*** Begin section ***
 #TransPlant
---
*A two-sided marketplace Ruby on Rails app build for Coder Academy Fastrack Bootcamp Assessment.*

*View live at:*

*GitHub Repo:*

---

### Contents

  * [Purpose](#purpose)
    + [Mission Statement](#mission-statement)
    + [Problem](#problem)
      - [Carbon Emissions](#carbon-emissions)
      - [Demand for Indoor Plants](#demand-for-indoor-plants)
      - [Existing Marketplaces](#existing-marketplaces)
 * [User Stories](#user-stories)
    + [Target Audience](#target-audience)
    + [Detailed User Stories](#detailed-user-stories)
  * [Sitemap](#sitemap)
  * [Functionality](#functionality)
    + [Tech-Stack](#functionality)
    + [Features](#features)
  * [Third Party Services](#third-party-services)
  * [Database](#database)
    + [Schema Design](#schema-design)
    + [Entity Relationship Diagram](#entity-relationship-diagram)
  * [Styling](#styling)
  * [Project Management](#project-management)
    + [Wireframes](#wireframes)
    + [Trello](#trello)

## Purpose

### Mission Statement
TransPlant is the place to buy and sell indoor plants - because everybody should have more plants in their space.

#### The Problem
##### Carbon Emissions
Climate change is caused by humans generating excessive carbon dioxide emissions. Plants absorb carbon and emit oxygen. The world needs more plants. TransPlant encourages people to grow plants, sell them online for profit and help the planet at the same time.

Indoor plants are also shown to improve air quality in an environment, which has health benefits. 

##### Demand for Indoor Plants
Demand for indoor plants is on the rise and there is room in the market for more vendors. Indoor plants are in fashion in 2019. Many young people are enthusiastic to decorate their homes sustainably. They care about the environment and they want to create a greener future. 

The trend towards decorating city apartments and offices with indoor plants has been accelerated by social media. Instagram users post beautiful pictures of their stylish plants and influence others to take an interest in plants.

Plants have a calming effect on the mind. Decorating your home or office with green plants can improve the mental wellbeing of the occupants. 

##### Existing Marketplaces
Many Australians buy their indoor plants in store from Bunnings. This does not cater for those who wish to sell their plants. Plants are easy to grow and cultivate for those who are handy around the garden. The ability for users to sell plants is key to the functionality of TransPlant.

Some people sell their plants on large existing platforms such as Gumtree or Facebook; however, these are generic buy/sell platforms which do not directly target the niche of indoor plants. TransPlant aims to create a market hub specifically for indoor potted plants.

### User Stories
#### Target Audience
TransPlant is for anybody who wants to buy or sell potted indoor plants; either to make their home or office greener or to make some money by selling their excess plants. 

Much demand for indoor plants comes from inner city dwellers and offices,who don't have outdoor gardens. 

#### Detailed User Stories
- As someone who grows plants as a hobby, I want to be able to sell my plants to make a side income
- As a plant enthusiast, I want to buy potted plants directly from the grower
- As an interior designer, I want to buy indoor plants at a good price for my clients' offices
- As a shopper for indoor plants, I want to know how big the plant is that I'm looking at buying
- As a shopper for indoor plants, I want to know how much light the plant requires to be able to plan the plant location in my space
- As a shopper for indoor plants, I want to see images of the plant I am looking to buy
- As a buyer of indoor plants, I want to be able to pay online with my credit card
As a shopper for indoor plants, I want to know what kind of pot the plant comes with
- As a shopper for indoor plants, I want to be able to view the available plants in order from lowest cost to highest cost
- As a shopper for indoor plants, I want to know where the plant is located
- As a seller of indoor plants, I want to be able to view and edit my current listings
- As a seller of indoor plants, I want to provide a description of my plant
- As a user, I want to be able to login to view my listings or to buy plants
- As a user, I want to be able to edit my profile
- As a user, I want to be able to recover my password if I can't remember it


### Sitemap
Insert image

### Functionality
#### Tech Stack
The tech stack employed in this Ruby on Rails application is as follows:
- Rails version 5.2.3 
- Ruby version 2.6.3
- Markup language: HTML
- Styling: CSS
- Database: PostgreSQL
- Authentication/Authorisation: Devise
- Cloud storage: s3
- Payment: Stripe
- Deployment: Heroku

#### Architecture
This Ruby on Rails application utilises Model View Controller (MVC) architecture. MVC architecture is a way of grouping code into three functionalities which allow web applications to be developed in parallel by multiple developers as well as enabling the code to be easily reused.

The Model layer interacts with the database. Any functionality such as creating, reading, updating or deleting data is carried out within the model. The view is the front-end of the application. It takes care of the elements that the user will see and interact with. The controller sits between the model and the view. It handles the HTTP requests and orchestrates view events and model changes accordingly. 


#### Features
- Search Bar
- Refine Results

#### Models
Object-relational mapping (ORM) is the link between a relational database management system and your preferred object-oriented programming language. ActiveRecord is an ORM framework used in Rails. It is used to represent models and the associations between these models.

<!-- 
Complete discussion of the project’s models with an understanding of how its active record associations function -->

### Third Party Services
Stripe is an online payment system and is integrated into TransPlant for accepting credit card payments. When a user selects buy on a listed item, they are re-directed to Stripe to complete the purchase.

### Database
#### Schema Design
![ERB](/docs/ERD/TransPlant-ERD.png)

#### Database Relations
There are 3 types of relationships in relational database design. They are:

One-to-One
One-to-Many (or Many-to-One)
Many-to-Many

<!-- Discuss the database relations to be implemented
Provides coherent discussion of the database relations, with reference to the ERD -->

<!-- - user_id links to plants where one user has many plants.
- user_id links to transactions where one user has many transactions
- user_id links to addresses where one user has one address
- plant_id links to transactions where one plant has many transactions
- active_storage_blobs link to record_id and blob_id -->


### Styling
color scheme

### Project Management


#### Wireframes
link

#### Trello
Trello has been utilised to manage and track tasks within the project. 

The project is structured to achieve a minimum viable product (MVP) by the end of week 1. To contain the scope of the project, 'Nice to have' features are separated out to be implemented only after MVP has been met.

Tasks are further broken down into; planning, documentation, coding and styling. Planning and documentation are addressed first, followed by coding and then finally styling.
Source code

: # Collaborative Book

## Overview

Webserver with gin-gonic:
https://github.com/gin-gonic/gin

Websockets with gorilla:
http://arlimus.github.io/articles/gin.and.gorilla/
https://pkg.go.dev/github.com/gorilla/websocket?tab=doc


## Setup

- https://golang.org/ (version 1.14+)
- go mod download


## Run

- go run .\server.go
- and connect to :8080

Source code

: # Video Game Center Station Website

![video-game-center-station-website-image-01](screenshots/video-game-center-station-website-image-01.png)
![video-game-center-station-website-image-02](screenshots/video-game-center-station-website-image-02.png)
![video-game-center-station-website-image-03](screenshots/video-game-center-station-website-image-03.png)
*** End section ***
ASSIGNMENT: Each record above is to be given again without any change to its wording.

ANSWER TO THIS PROBLEM:
 #TransPlant
---
*A two-sided marketplace Ruby on Rails app build for Coder Academy Fastrack Bootcamp Assessment.*

*View live at:*

*GitHub Repo:*

---

### Contents

  * [Purpose](#purpose)
    + [Mission Statement](#mission-statement)
    + [Problem](#problem)
      - [Carbon Emissions](#carbon-emissions)
      - [Demand for Indoor Plants](#demand-for-indoor-plants)
      - [Existing Marketplaces](#existing-marketplaces)
 * [User Stories](#user-stories)
    + [Target Audience](#target-audience)
    + [Detailed User Stories](#detailed-user-stories)
  * [Sitemap](#sitemap)
  * [Functionality](#functionality)
    + [Tech-Stack](#functionality)
    + [Features](#features)
  * [Third Party Services](#third-party-services)
  * [Database](#database)
    + [Schema Design](#schema-design)
    + [Entity Relationship Diagram](#entity-relationship-diagram)
  * [Styling](#styling)
  * [Project Management](#project-management)
    + [Wireframes](#wireframes)
    + [Trello](#trello)

## Purpose

### Mission Statement
TransPlant is the place to buy and sell indoor plants - because everybody should have more plants in their space.

#### The Problem
##### Carbon Emissions
Climate change is caused by humans generating excessive carbon dioxide emissions. Plants absorb carbon and emit oxygen. The world needs more plants. TransPlant encourages people to grow plants, sell them online for profit and help the planet at the same time.

Indoor plants are also shown to improve air quality in an environment, which has health benefits. 

##### Demand for Indoor Plants
Demand for indoor plants is on the rise and there is room in the market for more vendors. Indoor plants are in fashion in 2019. Many young people are enthusiastic to decorate their homes sustainably. They care about the environment and they want to create a greener future. 

The trend towards decorating city apartments and offices with indoor plants has been accelerated by social media. Instagram users post beautiful pictures of their stylish plants and influence others to take an interest in plants.

Plants have a calming effect on the mind. Decorating your home or office with green plants can improve the mental wellbeing of the occupants. 

##### Existing Marketplaces
Many Australians buy their indoor plants in store from Bunnings. This does not cater for those who wish to sell their plants. Plants are easy to grow and cultivate for those who are handy around the garden. The ability for users to sell plants is key to the functionality of TransPlant.

Some people sell their plants on large existing platforms such as Gumtree or Facebook; however, these are generic buy/sell platforms which do not directly target the niche of indoor plants. TransPlant aims to create a market hub specifically for indoor potted plants.

### User Stories
#### Target Audience
TransPlant is for anybody who wants to buy or sell potted indoor plants; either to make their home or office greener or to make some money by selling their excess plants. 

Much demand for indoor plants comes from inner city dwellers and offices,who don't have outdoor gardens. 

#### Detailed User Stories
- As someone who grows plants as a hobby, I want to be able to sell my plants to make a side income
- As a plant enthusiast, I want to buy potted plants directly from the grower
- As an interior designer, I want to buy indoor plants at a good price for my clients' offices
- As a shopper for indoor plants, I want to know how big the plant is that I'm looking at buying
- As a shopper for indoor plants, I want to know how much light the plant requires to be able to plan the plant location in my space
- As a shopper for indoor plants, I want to see images of the plant I am looking to buy
- As a buyer of indoor plants, I want to be able to pay online with my credit card
As a shopper for indoor plants, I want to know what kind of pot the plant comes with
- As a shopper for indoor plants, I want to be able to view the available plants in order from lowest cost to highest cost
- As a shopper for indoor plants, I want to know where the plant is located
- As a seller of indoor plants, I want to be able to view and edit my current listings
- As a seller of indoor plants, I want to provide a description of my plant
- As a user, I want to be able to login to view my listings or to buy plants
- As a user, I want to be able to edit my profile
- As a user, I want to be able to recover my password if I can't remember it


### Sitemap
Insert image

### Functionality
#### Tech Stack
The tech stack employed in this Ruby on Rails application is as follows:
- Rails version 5.2.3 
- Ruby version 2.6.3
- Markup language: HTML
- Styling: CSS
- Database: PostgreSQL
- Authentication/Authorisation: Devise
- Cloud storage: s3
- Payment: Stripe
- Deployment: Heroku

#### Architecture
This Ruby on Rails application utilises Model View Controller (MVC) architecture. MVC architecture is a way of grouping code into three functionalities which allow web applications to be developed in parallel by multiple developers as well as enabling the code to be easily reused.

The Model layer interacts with the database. Any functionality such as creating, reading, updating or deleting data is carried out within the model. The view is the front-end of the application. It takes care of the elements that the user will see and interact with. The controller sits between the model and the view. It handles the HTTP requests and orchestrates view events and model changes accordingly. 


#### Features
- Search Bar
- Refine Results

#### Models
Object-relational mapping (ORM) is the link between a relational database management system and your preferred object-oriented programming language. ActiveRecord is an ORM framework used in Rails. It is used to represent models and the associations between these models.

<!-- 
Complete discussion of the project’s models with an understanding of how its active record associations function -->

### Third Party Services
Stripe is an online payment system and is integrated into TransPlant for accepting credit card payments. When a user selects buy on a listed item, they are re-directed to Stripe to complete the purchase.

### Database
#### Schema Design
![ERB](/docs/ERD/TransPlant-ERD.png)

#### Database Relations
There are 3 types of relationships in relational database design. They are:

One-to-One
One-to-Many (or Many-to-One)
Many-to-Many

<!-- Discuss the database relations to be implemented
Provides coherent discussion of the database relations, with reference to the ERD -->

<!-- - user_id links to plants where one user has many plants.
- user_id links to transactions where one user has many transactions
- user_id links to addresses where one user has one address
- plant_id links to transactions where one plant has many transactions
- active_storage_blobs link to record_id and blob_id -->


### Styling
color scheme

### Project Management


#### Wireframes
link

#### Trello
Trello has been utilised to manage and track tasks within the project. 

The project is structured to achieve a minimum viable product (MVP) by the end of week 1. To contain the scope of the project, 'Nice to have' features are separated out to be implemented only after MVP has been met.

Tasks are further broken down into; planning, documentation, coding and styling. Planning and documentation are addressed first, followed by coding and then finally styling.
Source code

: # Collaborative Book

## Overview

Webserver with gin-gonic:
https://github.com/gin-gonic/gin

Websockets with gorilla:
http://arlimus.github.io/articles/gin.and.gorilla/
https://pkg.go.dev/github.com/gorilla/websocket?tab=doc


## Setup

- https://golang.org/ (version 1.14+)
- go mod download


## Run

- go run .\server.go
- and connect to :8080

Source code

: # Video Game Center Station Website

![video-game-center-station-website-image-01](screenshots/video-game-center-station-website-image-01.png)
![video-game-center-station-website-image-02](screenshots/video-game-center-station-website-image-02.png)
![video-game-center-station-website-image-03](screenshots/video-game-center-station-website-image-03.png)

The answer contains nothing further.